### Study material
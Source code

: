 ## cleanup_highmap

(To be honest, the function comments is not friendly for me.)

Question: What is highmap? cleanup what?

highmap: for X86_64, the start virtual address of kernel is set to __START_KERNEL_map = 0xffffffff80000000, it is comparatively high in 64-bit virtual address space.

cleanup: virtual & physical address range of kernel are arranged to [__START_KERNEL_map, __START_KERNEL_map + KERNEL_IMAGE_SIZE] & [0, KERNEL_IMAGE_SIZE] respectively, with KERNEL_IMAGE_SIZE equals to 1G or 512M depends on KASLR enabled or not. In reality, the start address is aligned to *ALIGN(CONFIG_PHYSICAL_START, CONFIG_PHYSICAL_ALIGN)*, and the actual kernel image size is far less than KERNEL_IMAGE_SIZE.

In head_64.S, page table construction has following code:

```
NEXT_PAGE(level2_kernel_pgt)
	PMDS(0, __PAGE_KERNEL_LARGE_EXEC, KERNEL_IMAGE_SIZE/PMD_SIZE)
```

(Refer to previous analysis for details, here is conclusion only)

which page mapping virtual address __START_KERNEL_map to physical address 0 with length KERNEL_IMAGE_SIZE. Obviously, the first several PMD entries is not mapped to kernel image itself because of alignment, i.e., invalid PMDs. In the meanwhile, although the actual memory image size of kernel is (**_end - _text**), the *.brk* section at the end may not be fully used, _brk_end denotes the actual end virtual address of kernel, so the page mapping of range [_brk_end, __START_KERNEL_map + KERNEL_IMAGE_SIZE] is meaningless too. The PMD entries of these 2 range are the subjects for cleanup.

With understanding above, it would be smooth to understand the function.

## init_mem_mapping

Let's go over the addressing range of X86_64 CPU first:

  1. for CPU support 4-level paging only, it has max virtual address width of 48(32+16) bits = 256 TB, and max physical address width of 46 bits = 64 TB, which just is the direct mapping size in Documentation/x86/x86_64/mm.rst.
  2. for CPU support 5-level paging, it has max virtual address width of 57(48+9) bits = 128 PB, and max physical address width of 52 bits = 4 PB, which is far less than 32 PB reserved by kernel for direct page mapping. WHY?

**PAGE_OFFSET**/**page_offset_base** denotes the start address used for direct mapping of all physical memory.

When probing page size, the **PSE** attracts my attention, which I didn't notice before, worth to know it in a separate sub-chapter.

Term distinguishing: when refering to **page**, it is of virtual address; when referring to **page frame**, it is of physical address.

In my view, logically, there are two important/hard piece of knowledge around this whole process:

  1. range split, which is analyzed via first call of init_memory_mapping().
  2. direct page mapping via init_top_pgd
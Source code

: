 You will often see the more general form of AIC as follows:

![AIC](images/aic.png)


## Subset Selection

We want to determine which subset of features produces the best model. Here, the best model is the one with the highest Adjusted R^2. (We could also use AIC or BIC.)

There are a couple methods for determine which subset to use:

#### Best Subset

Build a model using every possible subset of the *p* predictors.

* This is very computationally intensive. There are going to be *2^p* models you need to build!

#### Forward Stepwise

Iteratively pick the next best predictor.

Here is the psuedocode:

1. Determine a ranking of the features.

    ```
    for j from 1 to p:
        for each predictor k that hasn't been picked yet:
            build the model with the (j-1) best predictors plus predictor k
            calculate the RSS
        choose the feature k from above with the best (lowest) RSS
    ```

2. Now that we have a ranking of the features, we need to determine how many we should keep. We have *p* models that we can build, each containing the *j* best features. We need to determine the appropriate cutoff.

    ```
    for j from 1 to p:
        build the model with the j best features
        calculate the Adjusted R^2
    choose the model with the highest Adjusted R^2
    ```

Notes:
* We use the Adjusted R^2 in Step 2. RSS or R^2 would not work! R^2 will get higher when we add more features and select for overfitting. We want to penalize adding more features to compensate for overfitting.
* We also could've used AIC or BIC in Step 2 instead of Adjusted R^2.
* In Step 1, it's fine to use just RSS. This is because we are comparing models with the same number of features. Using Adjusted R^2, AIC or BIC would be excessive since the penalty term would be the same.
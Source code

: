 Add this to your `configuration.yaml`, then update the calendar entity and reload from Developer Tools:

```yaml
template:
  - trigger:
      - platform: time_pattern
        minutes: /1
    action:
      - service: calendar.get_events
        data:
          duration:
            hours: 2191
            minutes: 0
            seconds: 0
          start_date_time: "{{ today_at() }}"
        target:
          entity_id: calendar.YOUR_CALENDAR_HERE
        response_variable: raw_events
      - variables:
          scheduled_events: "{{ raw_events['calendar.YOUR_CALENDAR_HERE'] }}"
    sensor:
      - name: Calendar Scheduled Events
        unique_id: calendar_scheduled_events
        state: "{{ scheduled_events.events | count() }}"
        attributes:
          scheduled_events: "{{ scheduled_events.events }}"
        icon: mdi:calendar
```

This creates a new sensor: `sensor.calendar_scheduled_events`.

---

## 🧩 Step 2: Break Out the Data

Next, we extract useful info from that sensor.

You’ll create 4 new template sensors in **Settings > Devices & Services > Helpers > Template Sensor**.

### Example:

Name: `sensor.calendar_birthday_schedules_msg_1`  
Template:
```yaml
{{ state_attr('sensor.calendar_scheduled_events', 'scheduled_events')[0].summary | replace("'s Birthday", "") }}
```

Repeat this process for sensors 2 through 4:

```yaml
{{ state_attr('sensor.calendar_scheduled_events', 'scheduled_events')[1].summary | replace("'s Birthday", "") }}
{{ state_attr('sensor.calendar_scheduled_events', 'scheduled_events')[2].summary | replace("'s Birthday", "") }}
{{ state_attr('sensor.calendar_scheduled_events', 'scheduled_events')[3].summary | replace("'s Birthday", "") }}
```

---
######
Every line above should be retyped exactly as given.

#### [Response]
Source code

: ## cleanup_highmap

(To be honest, the function comments is not friendly for me.)

Question: What is highmap? cleanup what?

highmap: for X86_64, the start virtual address of kernel is set to __START_KERNEL_map = 0xffffffff80000000, it is comparatively high in 64-bit virtual address space.

cleanup: virtual & physical address range of kernel are arranged to [__START_KERNEL_map, __START_KERNEL_map + KERNEL_IMAGE_SIZE] & [0, KERNEL_IMAGE_SIZE] respectively, with KERNEL_IMAGE_SIZE equals to 1G or 512M depends on KASLR enabled or not. In reality, the start address is aligned to *ALIGN(CONFIG_PHYSICAL_START, CONFIG_PHYSICAL_ALIGN)*, and the actual kernel image size is far less than KERNEL_IMAGE_SIZE.

In head_64.S, page table construction has following code:

```
NEXT_PAGE(level2_kernel_pgt)
	PMDS(0, __PAGE_KERNEL_LARGE_EXEC, KERNEL_IMAGE_SIZE/PMD_SIZE)
```

(Refer to previous analysis for details, here is conclusion only)

which page mapping virtual address __START_KERNEL_map to physical address 0 with length KERNEL_IMAGE_SIZE. Obviously, the first several PMD entries is not mapped to kernel image itself because of alignment, i.e., invalid PMDs. In the meanwhile, although the actual memory image size of kernel is (**_end - _text**), the *.brk* section at the end may not be fully used, _brk_end denotes the actual end virtual address of kernel, so the page mapping of range [_brk_end, __START_KERNEL_map + KERNEL_IMAGE_SIZE] is meaningless too. The PMD entries of these 2 range are the subjects for cleanup.

With understanding above, it would be smooth to understand the function.

## init_mem_mapping

Let's go over the addressing range of X86_64 CPU first:

  1. for CPU support 4-level paging only, it has max virtual address width of 48(32+16) bits = 256 TB, and max physical address width of 46 bits = 64 TB, which just is the direct mapping size in Documentation/x86/x86_64/mm.rst.
  2. for CPU support 5-level paging, it has max virtual address width of 57(48+9) bits = 128 PB, and max physical address width of 52 bits = 4 PB, which is far less than 32 PB reserved by kernel for direct page mapping. WHY?

**PAGE_OFFSET**/**page_offset_base** denotes the start address used for direct mapping of all physical memory.

When probing page size, the **PSE** attracts my attention, which I didn't notice before, worth to know it in a separate sub-chapter.

Term distinguishing: when refering to **page**, it is of virtual address; when referring to **page frame**, it is of physical address.

In my view, logically, there are two important/hard piece of knowledge around this whole process:

  1. range split, which is analyzed via first call of init_memory_mapping().
  2. direct page mapping via init_top_pgd
Source code

: You will often see the more general form of AIC as follows:

![AIC](images/aic.png)


## Subset Selection

We want to determine which subset of features produces the best model. Here, the best model is the one with the highest Adjusted R^2. (We could also use AIC or BIC.)

There are a couple methods for determine which subset to use:

#### Best Subset

Build a model using every possible subset of the *p* predictors.

* This is very computationally intensive. There are going to be *2^p* models you need to build!

#### Forward Stepwise

Iteratively pick the next best predictor.

Here is the psuedocode:

1. Determine a ranking of the features.

    ```
    for j from 1 to p:
        for each predictor k that hasn't been picked yet:
            build the model with the (j-1) best predictors plus predictor k
            calculate the RSS
        choose the feature k from above with the best (lowest) RSS
    ```

2. Now that we have a ranking of the features, we need to determine how many we should keep. We have *p* models that we can build, each containing the *j* best features. We need to determine the appropriate cutoff.

    ```
    for j from 1 to p:
        build the model with the j best features
        calculate the Adjusted R^2
    choose the model with the highest Adjusted R^2
    ```

Notes:
* We use the Adjusted R^2 in Step 2. RSS or R^2 would not work! R^2 will get higher when we add more features and select for overfitting. We want to penalize adding more features to compensate for overfitting.
* We also could've used AIC or BIC in Step 2 instead of Adjusted R^2.
* In Step 1, it's fine to use just RSS. This is because we are comparing models with the same number of features. Using Adjusted R^2, AIC or BIC would be excessive since the penalty term would be the same.
Source code

: Add this to your `configuration.yaml`, then update the calendar entity and reload from Developer Tools:

```yaml
template:
  - trigger:
      - platform: time_pattern
        minutes: /1
    action:
      - service: calendar.get_events
        data:
          duration:
            hours: 2191
            minutes: 0
            seconds: 0
          start_date_time: "{{ today_at() }}"
        target:
          entity_id: calendar.YOUR_CALENDAR_HERE
        response_variable: raw_events
      - variables:
          scheduled_events: "{{ raw_events['calendar.YOUR_CALENDAR_HERE'] }}"
    sensor:
      - name: Calendar Scheduled Events
        unique_id: calendar_scheduled_events
        state: "{{ scheduled_events.events | count() }}"
        attributes:
          scheduled_events: "{{ scheduled_events.events }}"
        icon: mdi:calendar
```

This creates a new sensor: `sensor.calendar_scheduled_events`.

---

## 🧩 Step 2: Break Out the Data

Next, we extract useful info from that sensor.

You’ll create 4 new template sensors in **Settings > Devices & Services > Helpers > Template Sensor**.

### Example:

Name: `sensor.calendar_birthday_schedules_msg_1`  
Template:
```yaml
{{ state_attr('sensor.calendar_scheduled_events', 'scheduled_events')[0].summary | replace("'s Birthday", "") }}
```

Repeat this process for sensors 2 through 4:

```yaml
{{ state_attr('sensor.calendar_scheduled_events', 'scheduled_events')[1].summary | replace("'s Birthday", "") }}
{{ state_attr('sensor.calendar_scheduled_events', 'scheduled_events')[2].summary | replace("'s Birthday", "") }}
{{ state_attr('sensor.calendar_scheduled_events', 'scheduled_events')[3].summary | replace("'s Birthday", "") }}
```

---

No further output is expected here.